One year ago today, Jan 6, 2021, America was heavily divided. Roughly, half the country believed that their candidate had just won the presidency and the other half believed that the integrity of the 2020 election had been compromised and the election results in Georgia, Pennsylvania, Arizona, Wisconsin, Michigan, and other places were suspect. Thousands descended on Washington D.C. to demand a halt in the certification of the election results, so allegations of election fraud could be more thoroughly explored. As Congress began to debate whether to certify the 2020 Electoral College vote, the gathered mob outside swept the Capitol Police aside and stormed the U.S. Capitol building. One of the protestors was shot by an officer defending the Speaker of the House’s offices and one Capitol Police officer had a stroke and died after fighting the protestors.

The nation is still divided on what happened that day and over the days that led up to that day. Some on the Republican side still question the integrity of the vote and believe election fraud occurred. Some on the Democratic side believe that the actions of the mob that day were part of a grand sinister conspiracy to stage a coup and invalidate the election results by force.

Speaker Nancy Pelosi (D-Calif) has empaneled a partisan select committee to investigate Jan. 6. The select committee of congressional Democrats and anti-Trump Republicans handpicked by Pelosi has been investigating members of the Trump Administration and campaign and even some Republican members of Congress.

In recent weeks, the House Jan. 6 Select Committee has even signaled that it is considering criminal referrals to the U.S. Department of Justice and claims that former President Donald J. Trump (R) and/or members of his inner circle violated the law in connection with the riot.

Most Republicans, including Alabama’s Congressman Mo Brooks (R-AL05), who is allegedly being investigated by the Commission for his role in the events that day, dismiss the Jan. 6 Commission as “a partisan witch hunt.”

The Select Committee is doing its work in secret, behind closed doors, without public scrutiny. Many witnesses called by the Committee have refused to testify, claiming that their rights to a fair and impartial hearing are being violated by the Committee which has been derisively compared to the “star chamber court” used by English monarchs to subvert the court system and punish their political enemies in the 16th and 17th Centuries.
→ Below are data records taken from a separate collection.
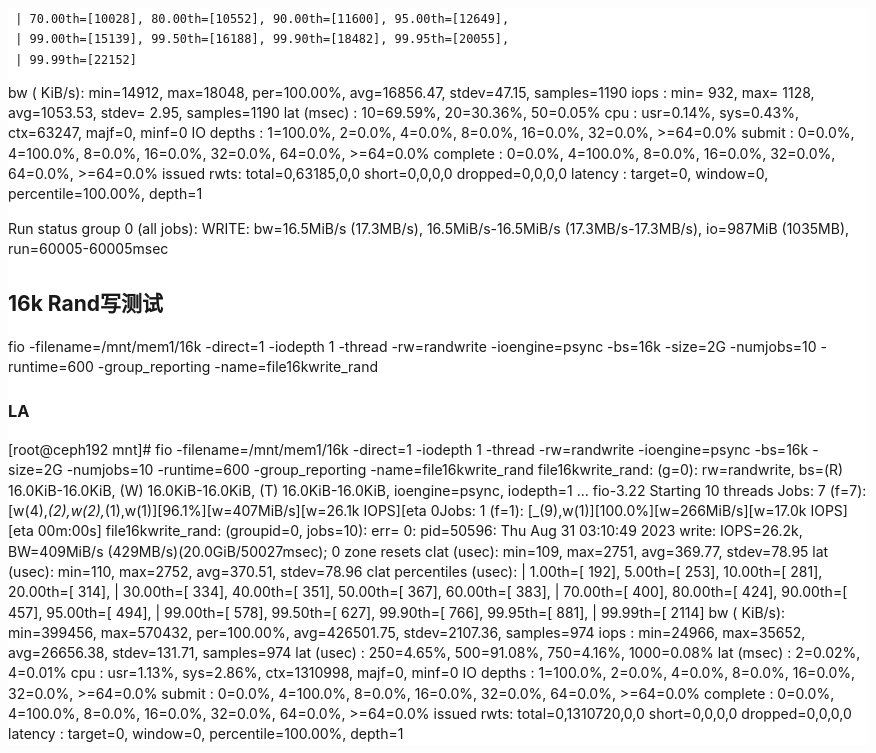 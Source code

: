      | 70.00th=[10028], 80.00th=[10552], 90.00th=[11600], 95.00th=[12649],
     | 99.00th=[15139], 99.50th=[16188], 99.90th=[18482], 99.95th=[20055],
     | 99.99th=[22152]
   bw (  KiB/s): min=14912, max=18048, per=100.00%, avg=16856.47, stdev=47.15, samples=1190
   iops        : min=  932, max= 1128, avg=1053.53, stdev= 2.95, samples=1190
  lat (msec)   : 10=69.59%, 20=30.36%, 50=0.05%
  cpu          : usr=0.14%, sys=0.43%, ctx=63247, majf=0, minf=0
  IO depths    : 1=100.0%, 2=0.0%, 4=0.0%, 8=0.0%, 16=0.0%, 32=0.0%, >=64=0.0%
     submit    : 0=0.0%, 4=100.0%, 8=0.0%, 16=0.0%, 32=0.0%, 64=0.0%, >=64=0.0%
     complete  : 0=0.0%, 4=100.0%, 8=0.0%, 16=0.0%, 32=0.0%, 64=0.0%, >=64=0.0%
     issued rwts: total=0,63185,0,0 short=0,0,0,0 dropped=0,0,0,0
     latency   : target=0, window=0, percentile=100.00%, depth=1

Run status group 0 (all jobs):
  WRITE: bw=16.5MiB/s (17.3MB/s), 16.5MiB/s-16.5MiB/s (17.3MB/s-17.3MB/s), io=987MiB (1035MB), run=60005-60005msec



## 16k Rand写测试
fio -filename=/mnt/mem1/16k -direct=1 -iodepth 1 -thread -rw=randwrite -ioengine=psync -bs=16k -size=2G -numjobs=10 -runtime=600 -group_reporting -name=file16kwrite_rand
### LA
[root@ceph192 mnt]# fio -filename=/mnt/mem1/16k -direct=1 -iodepth 1 -thread -rw=randwrite -ioengine=psync -bs=16k -size=2G -numjobs=10 -runtime=600 -group_reporting -name=file16kwrite_rand
file16kwrite_rand: (g=0): rw=randwrite, bs=(R) 16.0KiB-16.0KiB, (W) 16.0KiB-16.0KiB, (T) 16.0KiB-16.0KiB, ioengine=psync, iodepth=1
...
fio-3.22
Starting 10 threads
Jobs: 7 (f=7): [w(4),_(2),w(2),_(1),w(1)][96.1%][w=407MiB/s][w=26.1k IOPS][eta 0Jobs: 1 (f=1): [_(9),w(1)][100.0%][w=266MiB/s][w=17.0k IOPS][eta 00m:00s]
file16kwrite_rand: (groupid=0, jobs=10): err= 0: pid=50596: Thu Aug 31 03:10:49 2023
  write: IOPS=26.2k, BW=409MiB/s (429MB/s)(20.0GiB/50027msec); 0 zone resets
    clat (usec): min=109, max=2751, avg=369.77, stdev=78.95
     lat (usec): min=110, max=2752, avg=370.51, stdev=78.96
    clat percentiles (usec):
     |  1.00th=[  192],  5.00th=[  253], 10.00th=[  281], 20.00th=[  314],
     | 30.00th=[  334], 40.00th=[  351], 50.00th=[  367], 60.00th=[  383],
     | 70.00th=[  400], 80.00th=[  424], 90.00th=[  457], 95.00th=[  494],
     | 99.00th=[  578], 99.50th=[  627], 99.90th=[  766], 99.95th=[  881],
     | 99.99th=[ 2114]
   bw (  KiB/s): min=399456, max=570432, per=100.00%, avg=426501.75, stdev=2107.36, samples=974
   iops        : min=24966, max=35652, avg=26656.38, stdev=131.71, samples=974
  lat (usec)   : 250=4.65%, 500=91.08%, 750=4.16%, 1000=0.08%
  lat (msec)   : 2=0.02%, 4=0.01%
  cpu          : usr=1.13%, sys=2.86%, ctx=1310998, majf=0, minf=0
  IO depths    : 1=100.0%, 2=0.0%, 4=0.0%, 8=0.0%, 16=0.0%, 32=0.0%, >=64=0.0%
     submit    : 0=0.0%, 4=100.0%, 8=0.0%, 16=0.0%, 32=0.0%, 64=0.0%, >=64=0.0%
     complete  : 0=0.0%, 4=100.0%, 8=0.0%, 16=0.0%, 32=0.0%, 64=0.0%, >=64=0.0%
     issued rwts: total=0,1310720,0,0 short=0,0,0,0 dropped=0,0,0,0
     latency   : target=0, window=0, percentile=100.00%, depth=1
Democrats have become frustrated with the Department of Justice for its slow pace and apparent hesitancy to indict people in a wider conspiracy.

On Wednesday, U.S. Attorney General Merrick Garland defended the DOJ’s efforts to prosecute those involved in the Jan. 6 riot and suggested that even people who never set foot in the Capitol could also be charged.

“The actions we have taken thus far will not be our last,” Garland said in a statement. “The Justice Department remains committed to holding all January 6 perpetrators, at any level, accountable under law, whether they were present that day or were otherwise criminally responsible for the assault on our democracy. We will follow the facts wherever they lead.

“We build investigations by laying a foundation. We resolve more straightforward cases first because they provide the evidentiary foundation for more complex cases. Investigating the more overt crimes generates linkages to less overt ones. Overt actors and the evidence they provide can lead us to others who may also have been involved and that evidence can serve as a foundation for further investigative leads and techniques.”

Pelosi and the Democrats are prepping for a big day of events marking the one-year anniversary. Those events will mostly be attended by Democrats.

Rep. Marjorie Taylor Greene (R-Ga) and Matt Gaetz (R-Fla), will be on Capitol Hill on Thursday to hold what they described as “a Republican response” to the Democrats’ Jan. 6 anniversary event.

Some Republicans maintain that the actions of the mob were the actions of the mob alone and that the bigger issue is improving the integrity of future elections by requiring that voters vote at the polls, preferably on election day, ending ballot harvesting and other questionable practices such as mail out ballots that they claim make it easy for fraud to occur.

Senate Majority Leader Chuck Schumer (D-N.Y.) said that the Senate will soon consider voting rights legislation that would federalize elections and nullify state photo ID laws and bans on ballot harvesting. They claim that this legislation is needed to protect voting rights.

Republicans claim that this legislation, which has already passed the House, undermines state election integrity laws and makes it easier for unscrupulous people to commit election fraud.